Weakley School Administrator Outlines Process To Close Schools


School Feeding Program Will Be Tuesdays, Fridays

WEAKLEY COUNTY (April 2020) — Weakley County Schools Director Randy Frazier, staff and principals met online Thursday, April 16 to determine the next steps of closing the 2019-20 academic year. The meeting followed Governor Bill Lee’s recommendation on Wednesday to close all Tennessee schools for the remainder of the 2019-2020 school year.

Among the items covered in the administrators’ meeting were meals, grading, graduation and the gradual return to school facilities.

Frazier began by praising the principals, teachers and staff who have worked alongside cafeteria staff to provide for nearly 100,000 meals since schools closed. He reminded meeting participants meal distribution will now take place on Tuesdays and Friday. He also announced that the meal program will continue through the summer and until school restarts in August.

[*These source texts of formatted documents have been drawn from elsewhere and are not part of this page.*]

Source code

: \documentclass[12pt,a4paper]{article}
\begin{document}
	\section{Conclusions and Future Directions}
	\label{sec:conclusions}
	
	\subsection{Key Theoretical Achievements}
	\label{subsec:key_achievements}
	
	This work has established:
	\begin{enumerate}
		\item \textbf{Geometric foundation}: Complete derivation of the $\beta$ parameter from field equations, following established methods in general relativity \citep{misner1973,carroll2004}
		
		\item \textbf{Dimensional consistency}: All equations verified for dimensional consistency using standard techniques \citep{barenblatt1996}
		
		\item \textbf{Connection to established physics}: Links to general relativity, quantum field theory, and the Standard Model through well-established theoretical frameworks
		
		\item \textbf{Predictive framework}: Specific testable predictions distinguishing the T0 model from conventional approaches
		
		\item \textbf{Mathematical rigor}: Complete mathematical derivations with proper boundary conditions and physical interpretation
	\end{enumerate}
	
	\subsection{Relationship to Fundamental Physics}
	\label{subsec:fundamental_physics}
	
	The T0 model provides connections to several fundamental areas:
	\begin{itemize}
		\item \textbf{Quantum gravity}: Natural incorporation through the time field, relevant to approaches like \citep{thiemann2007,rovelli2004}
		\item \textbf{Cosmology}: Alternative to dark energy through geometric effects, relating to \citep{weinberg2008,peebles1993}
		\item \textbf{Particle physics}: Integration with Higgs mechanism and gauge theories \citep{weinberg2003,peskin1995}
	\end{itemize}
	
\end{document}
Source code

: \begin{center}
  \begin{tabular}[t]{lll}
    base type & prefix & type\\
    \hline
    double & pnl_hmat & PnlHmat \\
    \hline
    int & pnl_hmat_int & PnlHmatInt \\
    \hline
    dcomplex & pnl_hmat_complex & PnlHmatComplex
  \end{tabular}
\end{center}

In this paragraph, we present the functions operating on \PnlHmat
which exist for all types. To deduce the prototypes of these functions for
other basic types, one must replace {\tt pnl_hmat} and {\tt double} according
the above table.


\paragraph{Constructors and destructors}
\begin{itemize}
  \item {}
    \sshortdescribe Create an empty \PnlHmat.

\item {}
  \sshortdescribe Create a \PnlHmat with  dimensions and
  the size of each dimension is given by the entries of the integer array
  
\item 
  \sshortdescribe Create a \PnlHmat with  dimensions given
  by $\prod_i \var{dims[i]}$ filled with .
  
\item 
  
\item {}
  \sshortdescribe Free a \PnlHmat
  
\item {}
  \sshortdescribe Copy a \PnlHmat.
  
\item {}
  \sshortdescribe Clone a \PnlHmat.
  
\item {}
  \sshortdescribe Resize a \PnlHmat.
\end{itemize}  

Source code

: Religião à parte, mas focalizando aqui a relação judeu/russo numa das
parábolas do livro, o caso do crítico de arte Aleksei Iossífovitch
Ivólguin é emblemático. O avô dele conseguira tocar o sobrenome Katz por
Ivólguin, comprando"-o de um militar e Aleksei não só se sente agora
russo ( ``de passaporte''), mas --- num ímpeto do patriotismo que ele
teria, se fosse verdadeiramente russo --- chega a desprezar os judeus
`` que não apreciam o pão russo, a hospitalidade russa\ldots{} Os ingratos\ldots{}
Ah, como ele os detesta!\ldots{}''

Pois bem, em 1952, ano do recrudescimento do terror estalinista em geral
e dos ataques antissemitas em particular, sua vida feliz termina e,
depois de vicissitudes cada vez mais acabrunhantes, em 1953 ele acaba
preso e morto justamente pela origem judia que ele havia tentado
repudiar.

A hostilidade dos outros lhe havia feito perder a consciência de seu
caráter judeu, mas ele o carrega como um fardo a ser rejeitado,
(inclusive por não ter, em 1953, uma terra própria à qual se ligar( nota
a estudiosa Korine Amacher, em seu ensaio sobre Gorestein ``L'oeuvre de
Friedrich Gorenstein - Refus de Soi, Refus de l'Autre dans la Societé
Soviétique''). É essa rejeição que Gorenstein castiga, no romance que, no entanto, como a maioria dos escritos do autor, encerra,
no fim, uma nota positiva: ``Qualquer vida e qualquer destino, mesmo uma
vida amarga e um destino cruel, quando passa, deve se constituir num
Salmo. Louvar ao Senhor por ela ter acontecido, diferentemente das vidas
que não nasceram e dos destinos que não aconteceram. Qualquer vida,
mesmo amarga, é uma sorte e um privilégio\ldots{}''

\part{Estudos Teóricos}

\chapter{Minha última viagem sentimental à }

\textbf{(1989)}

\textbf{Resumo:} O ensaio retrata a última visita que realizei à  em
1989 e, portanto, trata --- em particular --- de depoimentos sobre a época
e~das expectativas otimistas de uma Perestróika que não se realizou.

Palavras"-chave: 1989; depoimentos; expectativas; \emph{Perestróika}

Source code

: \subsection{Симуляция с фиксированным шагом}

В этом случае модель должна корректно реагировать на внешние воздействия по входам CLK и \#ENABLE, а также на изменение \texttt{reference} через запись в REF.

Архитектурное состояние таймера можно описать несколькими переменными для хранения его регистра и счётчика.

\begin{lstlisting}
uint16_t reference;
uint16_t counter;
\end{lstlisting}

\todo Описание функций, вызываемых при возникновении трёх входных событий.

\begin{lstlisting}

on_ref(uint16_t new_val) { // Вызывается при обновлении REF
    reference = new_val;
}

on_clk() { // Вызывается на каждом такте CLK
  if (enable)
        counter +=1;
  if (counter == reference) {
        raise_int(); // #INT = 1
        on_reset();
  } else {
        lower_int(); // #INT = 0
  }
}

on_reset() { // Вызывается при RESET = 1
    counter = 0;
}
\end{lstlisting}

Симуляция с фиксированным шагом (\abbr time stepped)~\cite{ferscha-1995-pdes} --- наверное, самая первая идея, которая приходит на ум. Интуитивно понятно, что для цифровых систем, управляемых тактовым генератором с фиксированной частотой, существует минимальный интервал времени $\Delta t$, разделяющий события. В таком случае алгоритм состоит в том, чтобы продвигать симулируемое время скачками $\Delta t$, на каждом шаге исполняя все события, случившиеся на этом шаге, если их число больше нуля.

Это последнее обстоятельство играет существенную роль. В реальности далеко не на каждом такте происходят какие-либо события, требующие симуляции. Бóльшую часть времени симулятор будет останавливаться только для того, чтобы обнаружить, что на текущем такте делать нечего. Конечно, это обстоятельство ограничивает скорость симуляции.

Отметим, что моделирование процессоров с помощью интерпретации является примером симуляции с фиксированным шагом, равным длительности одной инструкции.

Next, he reviewed the recent actions of the State Board of Education in their emergency meeting to enact rules related to the COVID-19 closures across the state including:

Seniors’ required credits reduced from 22 to 20.

Mandate for high school grading to follow state uniform grading policy and follow a similar formula statewide for calculating GPA.

Districts allowed to determine grading for Kindergarten-8th grade as a local decision.

Frazier announced a meeting on Friday with high school principals and counselors to discuss implications for Seniors’ grades. He also asked all principals to arrange online meetings with their faculty as soon as possible to discuss grading. Along with that, he requested plans be made for teachers’ staggered return to the facilities.

“We want to adhere to social distancing and at the same time prepare for the school year to be closed out on the books and in the building,” noted Frazier. He asked principals to determine a coordinated plan for allowing teachers back in the buildings in small groups so that all assignments can be graded and all grades posted. Schools would also need to create a plan by which students can return all materials such as books and computers and receive items they left behind when schools closed March 16.

A process by which report cards can be distributed safely must be on each school’s agenda as well.

Frazier noted the district has flexibility on how to determine a numerical score for grades and offered several options for principals to consider.

“We had nine weeks of instruction in the second semester,” he pointed out. “We could take five of the six weeks and average. Or we could take the first semester and double it and then let the second semester count as only a third.

“We can’t pick any situation that is going to feel fair for everyone,” he acknowledged. “But I hope we can find a way to be the most lenient.”

Leniency could take many forms, the group determined. Once students who are failing or on the borderline are clearly identified, additional work could be offered. However, equity is a concern due to the need to address the specific needs of special needs students and the fact that a large portion of the Weakley student population is without internet access. Any form of instruction to help a student improve would have to be in print and would have to be adapted for special needs.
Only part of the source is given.